#### Try it:
For each line below that contains the string "mathbb", copy that line.

#### Data supplied:
┌──
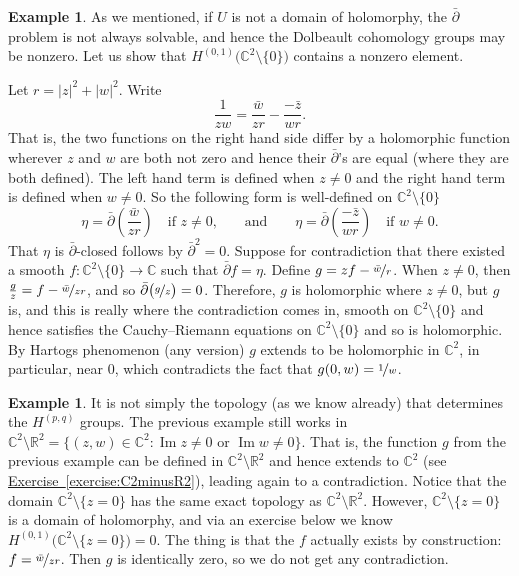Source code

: \documentclass[12pt,openany]{book}
\renewcommand{\Im}{\operatorname{Im}}
\newcommand{\sabs}[1]{\lvert {#1} \rvert}
\newcommand{\C}{{\mathbb{C}}}
\newcommand{\R}{{\mathbb{R}}}
\theoremstyle{plain}
\theoremstyle{remark}
\theoremstyle{definition}
\theoremstyle{exercise}
\theoremstyle{example}
\newtheorem{example}[thm]{Example}
\newcommand{\exerciseref}[1]{\hyperref[#1]{Exercise~\ref*{#1}}}
\begin{document}
\begin{example}
As we mentioned, if $U$ is not a domain of holomorphy, the $\bar{\partial}$
problem is not always solvable, and hence the Dolbeault cohomology groups
may be nonzero.  Let us show that
$H^{(0,1)}\bigl(\C^2 \setminus \{ 0 \}\bigr)$ contains a nonzero element.

Let $r = \sabs{z}^2+\sabs{w}^2$.  Write
\begin{equation*}
\frac{1}{zw} = \frac{\bar{w}}{z r} - \frac{-\bar{z}}{w r} .
\end{equation*}
That is, the two functions on the right hand side differ by a holomorphic
function wherever $z$ and $w$ are both not zero and hence their
$\bar{\partial}$'s are equal (where they are both defined).  The left hand
term is defined when $z\not=0$ and the right hand term is defined when $w
\not=0$.  So the following form is well-defined on $\C^2 \setminus \{ 0 \}$
\begin{equation*}
\eta =
\bar{\partial}
\left(
\dfrac{\bar{w}}{z r}
\right)
\quad \text{if $z\not=0$,}
\qquad \text{and} \qquad
\eta =
\bar{\partial}
\left(
\dfrac{-\bar{z}}{w r}
\right)
\quad \text{if $w\not=0$} .
\end{equation*}
That $\eta$ is $\bar{\partial}$-closed follows by $\bar{\partial}^2 = 0$.
Suppose for contradiction that there existed a smooth
$f \colon \C^2 \setminus \{ 0 \} \to \C$
such that $\bar{\partial} f = \eta$.
Define $g = z f - \nicefrac{\bar{w}}{r}$.  When $z\not=0$, then
$\frac{g}{z} = f - \nicefrac{\bar{w}}{zr}$, and so
$\bar{\partial}\bigl(\nicefrac{g}{z}\bigr) = 0$.  Therefore, $g$ is holomorphic
where $z\not=0$, but $g$ is, and this is really where the contradiction
comes in, smooth on $\C^2 \setminus \{ 0 \}$ and hence satisfies the
Cauchy--Riemann equations on $\C^2 \setminus \{ 0 \}$ and so is holomorphic.
By Hartogs phenomenon (any version) $g$ extends to be holomorphic in $\C^2$,
in particular, near $0$, which contradicts the fact that $g(0,w) =
\nicefrac{1}{w}$.
\end{example}

\begin{example}
It is not simply the topology (as we know already) that determines the
$H^{(p,q)}$ groups.  The previous example still works in $\C^2 \setminus
\R^2 = \bigl\{ (z,w) \in \C^2 :
\Im z \not= 0 \text{ or } \Im w \not= 0 \bigr\}$.
That is, the function $g$ from the previous example can be defined in
$\C^2 \setminus \R^2$ and hence extends to $\C^2$
(see \exerciseref{exercise:C2minusR2}),
leading again to a contradiction.
Notice that the domain
$\C^2 \setminus \{ z = 0\}$
has the same exact topology as $\C^2 \setminus \R^2$.
However,
$\C^2 \setminus \{ z = 0\}$
is a domain of holomorphy, and via an exercise below we know
$H^{(0,1)}\bigl(\C^2 \setminus \{ z = 0\}\bigr) = 0$.
The thing is that the $f$ actually exists
by construction: $f = \nicefrac{\bar{w}}{z r}$.  Then $g$ is identically
zero, so we do not get any contradiction.
\end{example}
\end{document}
└──
#### Exercise output:
\newcommand{\C}{{\mathbb{C}}}
\newcommand{\R}{{\mathbb{R}}}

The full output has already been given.